## WHAT IS NEEDED
Take from the material every line that contains the word "distinct".

━━ SUPPLIED MATERIAL ━━

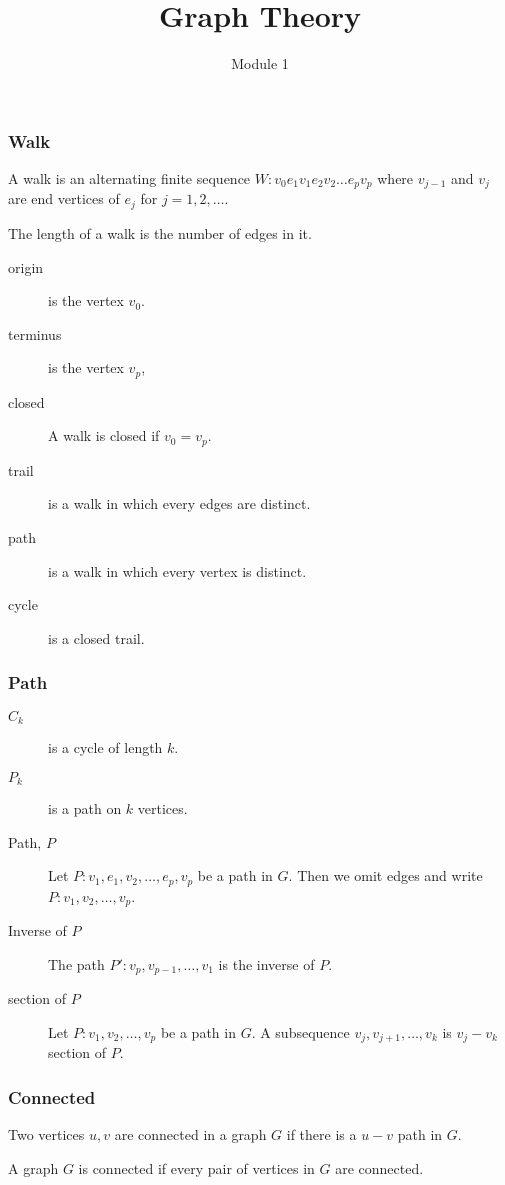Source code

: \documentclass{beamer}
\title{Graph Theory}
\author{Module 1}
\institute{Section 5 : Paths and Connectedness}
\begin{document}
\begin{frame}
	\maketitle
\end{frame}

\begin{frame}
\frametitle{Walk}
\begin{definition}[walk]
	A walk is an alternating finite sequence $W : v_0e_1v_1e_2v_2\dots e_pv_p$ where $v_{j-1}$ and $v_j$ are end vertices of $e_j$ for $j = 1,2,\dots$.
\end{definition}
The length of a walk is the number of edges in it.
\begin{description}
	\item[origin] is the vertex $v_0$.
	\item[terminus] is the vertex $v_p$,
	\item[closed] A walk is closed if $v_0 = v_p$.
	\item[trail] is a walk in which every edges are distinct.
	\item[path] is a walk in which every vertex is distinct.
	\item[cycle] is a closed trail.
\end{description}
\end{frame}

\begin{frame}
\frametitle{Path}
\begin{description}
	\item[$C_k$] is a cycle of length $k$.
	\item[$P_k$] is a path on $k$ vertices.
	\item[Path, $P$] Let $P : v_1,e_1,v_2,\dots,e_p,v_p$ be a path in $G$. Then we omit edges and write $P : v_1,v_2,\dots,v_p$.
	\item[Inverse of $P$] The path $P' : v_p,v_{p-1},\dots,v_1$ is the inverse of $P$.
	\item[section of $P$] Let $P : v_1,v_2,\dots,v_p$ be a path in $G$.
	A subsequence $v_j,v_{j+1},\dots,v_k$ is $v_j-v_k$ section of $P$.
\end{description}
\end{frame}

\begin{frame}
\frametitle{Connected}
\begin{definition}
	Two vertices $u,v$ are connected in a graph $G$ if there is a $u-v$ path in $G$.
\end{definition}
\begin{definition}
	A graph $G$ is connected if every pair of vertices in $G$ are connected.
\end{definition}
\end{frame}
\end{document}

━━━

## TASK ANSWER
	\item[trail] is a walk in which every edges are distinct.
	\item[path] is a walk in which every vertex is distinct.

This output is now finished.